Saturday, August 21, 2010

The Thousand Autumns of Jacob de Zoet

Cloud Atlas was my introduction to David Mitchell and I fell in love with his writing. In fact, I can honestly say that he's one of my favourites, with Cloud Atlas being especially memorable. I wrote a very, very short paragraph about it here. Why is he one of my favourites? Simple - because he can beautifully mix two of my favourite subjects into a fantastic read - fantasy and anything about Japan.

The year is 1799, the place Dejima in Nagasaki Harbor, the “high-walled, fan-shaped artificial island” that is the Japanese Empire’s single port and sole window onto the world, designed to keep the West at bay; the farthest outpost of the war-ravaged Dutch East Indies Company; and a de facto prison for the dozen foreigners permitted to live and work there.

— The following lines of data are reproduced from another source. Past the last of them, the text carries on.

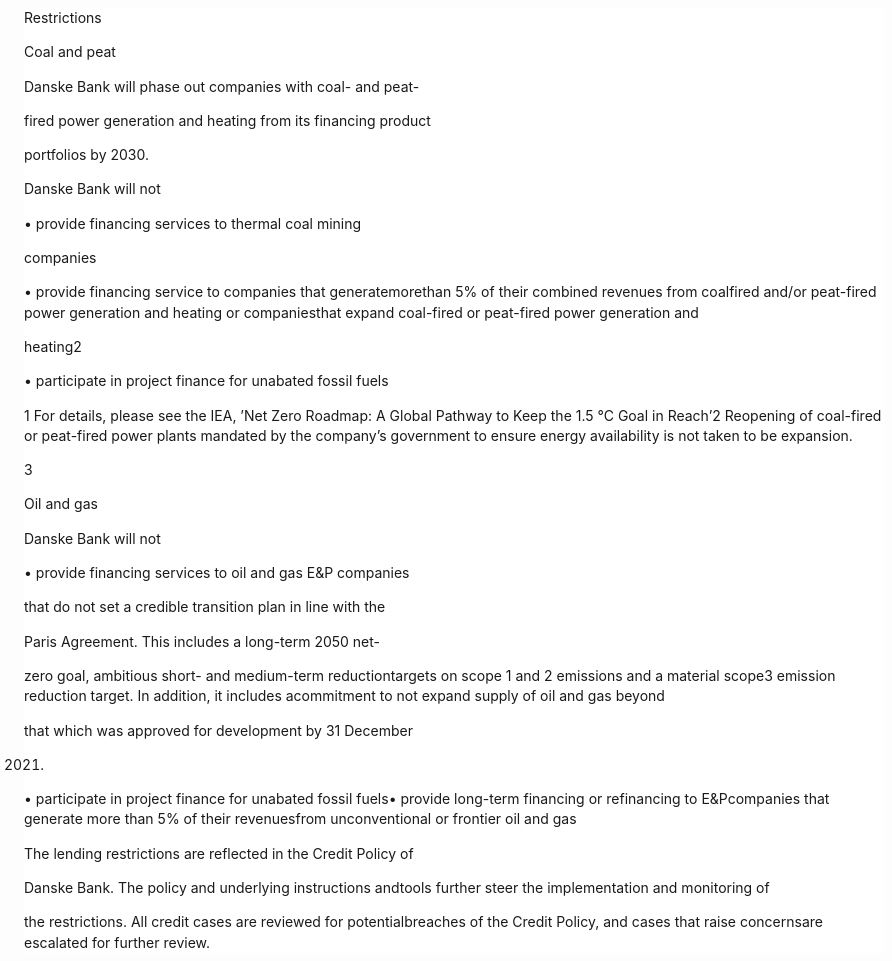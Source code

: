Restrictions

Coal and peat

Danske Bank will phase out companies with coal- and peat-

fired power generation and heating from its financing product

portfolios by 2030.

Danske Bank will not

• provide financing services to thermal coal mining

companies

• provide financing service to companies that generatemorethan 5% of their combined revenues from coalfired and/or peat-fired power generation and heating or companiesthat expand coal-fired or peat-fired power generation and

heating2

• participate in project finance for unabated fossil fuels



1 For details, please see the IEA, ’Net Zero Roadmap: A Global Pathway to Keep the 1.5 °C Goal in Reach’2 Reopening of coal-fired or peat-fired power plants mandated by the company’s government to ensure energy availability is not taken to be expansion.

3



Oil and gas

Danske Bank will not

• provide financing services to oil and gas E\&P companies

that do not set a credible transition plan in line with the

Paris Agreement. This includes a long-term 2050 net-

zero goal, ambitious short- and medium-term reductiontargets on scope 1 and 2 emissions and a material scope3 emission reduction target. In addition, it includes acommitment to not expand supply of oil and gas beyond

that which was approved for development by 31 December

2021.

• participate in project finance for unabated fossil fuels• provide long-term financing or refinancing to E\&Pcompanies that generate more than 5% of their revenuesfrom unconventional or frontier oil and gas

The lending restrictions are reflected in the Credit Policy of

Danske Bank. The policy and underlying instructions andtools further steer the implementation and monitoring of

the restrictions. All credit cases are reviewed for potentialbreaches of the Credit Policy, and cases that raise concernsare escalated for further review.
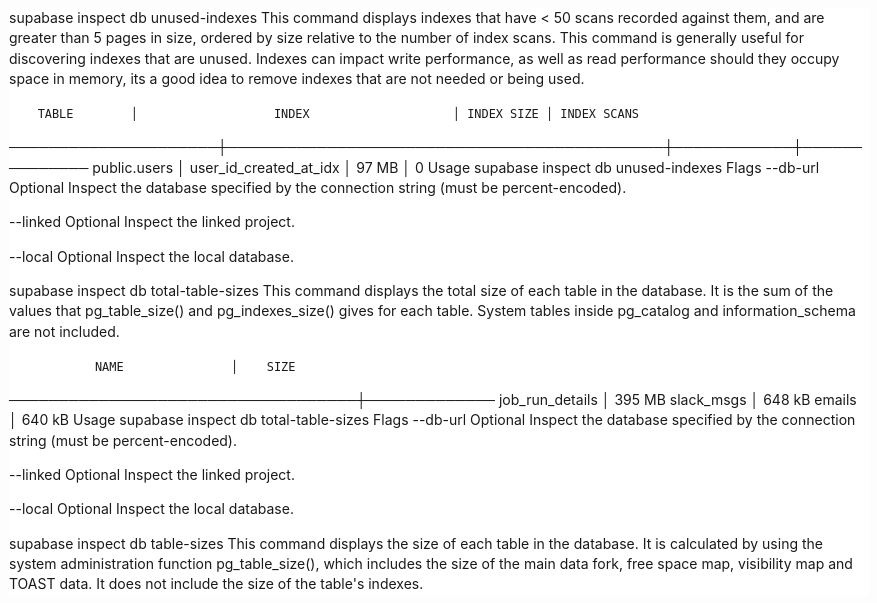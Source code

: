 supabase inspect db unused-indexes
This command displays indexes that have < 50 scans recorded against them, and are greater than 5 pages in size, ordered by size relative to the number of index scans. This command is generally useful for discovering indexes that are unused. Indexes can impact write performance, as well as read performance should they occupy space in memory, its a good idea to remove indexes that are not needed or being used.

        TABLE        │                   INDEX                    │ INDEX SIZE │ INDEX SCANS
─────────────────────┼────────────────────────────────────────────┼────────────┼──────────────
 public.users        │ user_id_created_at_idx                     │ 97 MB      │           0
Usage
supabase inspect db unused-indexes
Flags
--db-url <string>
Optional
Inspect the database specified by the connection string (must be percent-encoded).

--linked
Optional
Inspect the linked project.

--local
Optional
Inspect the local database.

supabase inspect db total-table-sizes
This command displays the total size of each table in the database. It is the sum of the values that pg_table_size() and pg_indexes_size() gives for each table. System tables inside pg_catalog and information_schema are not included.

                NAME               │    SIZE
───────────────────────────────────┼─────────────
  job_run_details                  │ 395 MB
  slack_msgs                       │ 648 kB
  emails                           │ 640 kB
Usage
supabase inspect db total-table-sizes
Flags
--db-url <string>
Optional
Inspect the database specified by the connection string (must be percent-encoded).

--linked
Optional
Inspect the linked project.

--local
Optional
Inspect the local database.

supabase inspect db table-sizes
This command displays the size of each table in the database. It is calculated by using the system administration function pg_table_size(), which includes the size of the main data fork, free space map, visibility map and TOAST data. It does not include the size of the table's indexes.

To this place of devious merchants, deceitful interpreters, costly courtesans, earthquakes, and typhoons comes Jacob de Zoet, a devout and resourceful young clerk who has five years in the East to earn a fortune of sufficient size to win the hand of his wealthy fiancĂ©e back in Holland.

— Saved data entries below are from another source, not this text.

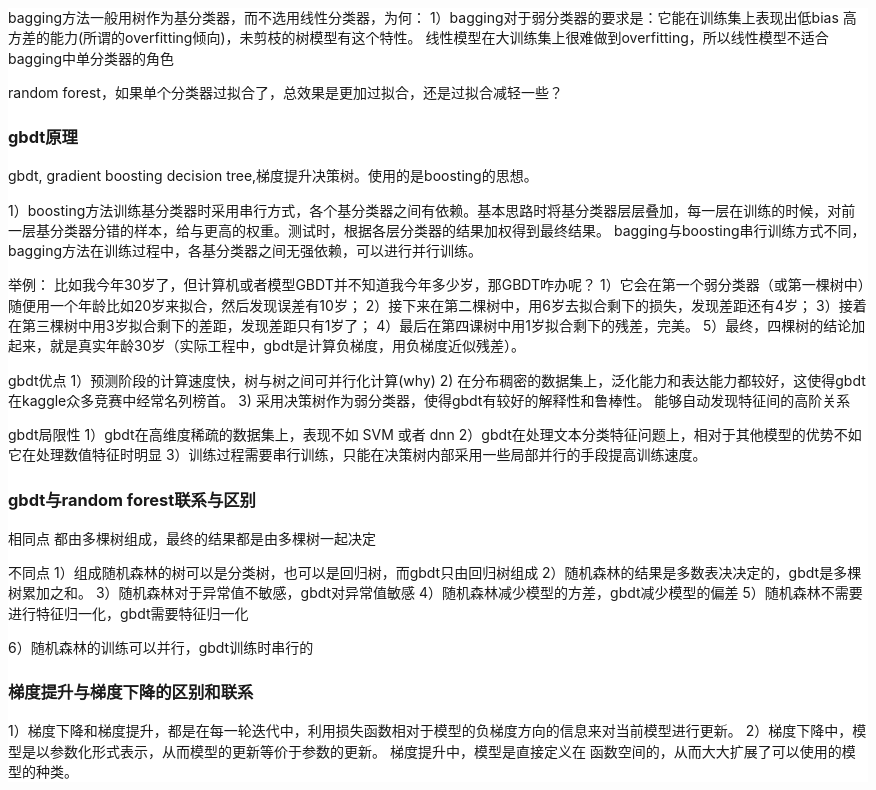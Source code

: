 
bagging方法一般用树作为基分类器，而不选用线性分类器，为何：
1）bagging对于弱分类器的要求是：它能在训练集上表现出低bias 高方差的能力(所谓的overfitting倾向)，未剪枝的树模型有这个特性。
线性模型在大训练集上很难做到overfitting，所以线性模型不适合bagging中单分类器的角色




random forest，如果单个分类器过拟合了，总效果是更加过拟合，还是过拟合减轻一些？



### gbdt原理
gbdt, gradient boosting decision tree,梯度提升决策树。使用的是boosting的思想。

1）boosting方法训练基分类器时采用串行方式，各个基分类器之间有依赖。基本思路时将基分类器层层叠加，每一层在训练的时候，对前一层基分类器分错的样本，给与更高的权重。测试时，根据各层分类器的结果加权得到最终结果。
bagging与boosting串行训练方式不同，bagging方法在训练过程中，各基分类器之间无强依赖，可以进行并行训练。


举例：
比如我今年30岁了，但计算机或者模型GBDT并不知道我今年多少岁，那GBDT咋办呢？
1）它会在第一个弱分类器（或第一棵树中）随便用一个年龄比如20岁来拟合，然后发现误差有10岁；
2）接下来在第二棵树中，用6岁去拟合剩下的损失，发现差距还有4岁；
3）接着在第三棵树中用3岁拟合剩下的差距，发现差距只有1岁了；
4）最后在第四课树中用1岁拟合剩下的残差，完美。
5）最终，四棵树的结论加起来，就是真实年龄30岁（实际工程中，gbdt是计算负梯度，用负梯度近似残差）。


gbdt优点
1）预测阶段的计算速度快，树与树之间可并行化计算(why)
2) 在分布稠密的数据集上，泛化能力和表达能力都较好，这使得gbdt在kaggle众多竞赛中经常名列榜首。
3) 采用决策树作为弱分类器，使得gbdt有较好的解释性和鲁棒性。
能够自动发现特征间的高阶关系

gbdt局限性
1）gbdt在高维度稀疏的数据集上，表现不如 SVM 或者 dnn
2）gbdt在处理文本分类特征问题上，相对于其他模型的优势不如它在处理数值特征时明显
3）训练过程需要串行训练，只能在决策树内部采用一些局部并行的手段提高训练速度。


### gbdt与random forest联系与区别
相同点
都由多棵树组成，最终的结果都是由多棵树一起决定

不同点
1）组成随机森林的树可以是分类树，也可以是回归树，而gbdt只由回归树组成
2）随机森林的结果是多数表决决定的，gbdt是多棵树累加之和。
3）随机森林对于异常值不敏感，gbdt对异常值敏感
4）随机森林减少模型的方差，gbdt减少模型的偏差
5）随机森林不需要进行特征归一化，gbdt需要特征归一化

6）随机森林的训练可以并行，gbdt训练时串行的




### 梯度提升与梯度下降的区别和联系
1）梯度下降和梯度提升，都是在每一轮迭代中，利用损失函数相对于模型的负梯度方向的信息来对当前模型进行更新。
2）梯度下降中，模型是以参数化形式表示，从而模型的更新等价于参数的更新。
梯度提升中，模型是直接定义在 函数空间的，从而大大扩展了可以使用的模型的种类。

But Jacob’s original intentions are eclipsed after a chance encounter with Orito Aibagawa, the disfigured daughter of a samurai doctor and midwife to the city’s powerful magistrate. The borders between propriety, profit, and pleasure blur until Jacob finds his vision clouded, one rash promise made and then fatefully broken. The consequences will extend beyond Jacob’s worst imaginings. As one cynical colleague asks, “Who ain’t a gambler in the glorious Orient, with his very life?”
- Official website

I have to say, the novel has one of the most disturbing-but-engaging opener I've ever read. A very graphic description of a complicated labour taking place - complete with illustration, mind you - is surely very attention grabbing, no?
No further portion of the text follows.